Anday’ın “Garip” ya da hemen sonrasındaki bir döneminin ürünlerinden olması
gereken bu şiirinin bulunduğu bir internet sitesinde “Döneceğim” adlı enikonu
lirik bir şiiriyle de karşılaştım.
İlk kez gördüğüm bu şiir daha da öncelerin,ilk gençlik, şiire ilk başlangıç
döneminin bir ürünü olmalı.
“Dağıtır saçlarını ve yalvarıp uzaktan
Mavi bir iklim gibi çağırır beni sesin
Tertemiz göklerinde dal dal erguvan açan
Rüyalarıma ışık ve özlem serpmektesin
Bir mayıs sabahını yaşayacak böcekler
Çılgın karanfillerle dolacak yeşil saksın
Ve sen bir fidan gibi yeşermiş olacaksın
Serin, çakıl yollarda kuşlar birikecekler.”
Son ilginç dize olmasa, bu şiirin bir ilk gençlik şiiri olarak bile Melih
Cevdet’in olduğundan kuşkulanabilirdim. (İnternet’te böyle karışıklıklar
olabiliyor çünkü.)
“Garip” üçlüsünün en az lirik şairidir Melih Cevdet.
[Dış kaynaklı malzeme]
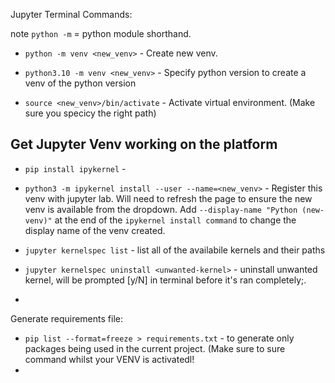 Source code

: Jupyter Terminal Commands:

note `python -m` = python module shorthand.

- `python -m venv <new_venv>` - Create new venv.
- `python3.10 -m venv <new_venv>` - Specify python version to create a venv of the python version

- `source <new_venv>/bin/activate` -  Activate virtual environment. (Make sure you specicy the right path)

## Get Jupyter Venv working on the platform

- `pip install ipykernel` - 
- `python3 -m ipykernel install --user --name=<new_venv>` - Register this venv with jupyter lab. Will need to refresh the page to ensure the new venv is available from the dropdown. Add `--display-name "Python (new-venv)"` at the end of the `ipykernel install command` to change the display name of the venv created.


- `jupyter kernelspec list` - list all of the availabile kernels and their paths
- `jupyter kernelspec uninstall <unwanted-kernel>` - uninstall unwanted kernel, will be prompted [y/N] in terminal before it's ran completely;.
- 


Generate requirements file:

- `pip list --format=freeze > requirements.txt` - to generate only packages being used in the current project. (Make sure to sure command whilst your VENV is activatedl!
-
Orhan Veli “Garip”öncesinde , Mehmet Ali Sel imzasıyla yayınlanan, bence çok
başarılı lirik şiirler yazmıştır.
Ne yazık ki kısa ömrünün son dönemlerinde yazdığı(“Akşama Doğru” vb.) kimi
şiirlerinde de lirik duyarlıklar eksik değildir.
Oktay Rifat’ın bütün dönemlerinde lirizmden çok uzak olmadığını düşünüyorum.
Buna karşın Melih Cevdet Anday, bütün dönemlerinde lirizmi kendinden uzak
tutmuştur.
Bunun sadece bir şiir anlayışı, bir yöntem seçimi mi, yoksa aynı zamanda bir
mizaç olgusu mu olduğu ayrıca irdelenebilir.
Fakat şairliğinin hiçbir döneminde lirizme yakın durmadığı yeterince açıktır.
Melih Cevdet Anday, yaratıcılığının bütün dönemlerinde bir düşünce şairi kimliği
gösteriyor.
Fakat bu “düşünce”nin başlangıçtan sona geçirdiği evrim süreçleri hem baş
döndürücü, hem şiir sanatı bakımından okul değerindedir.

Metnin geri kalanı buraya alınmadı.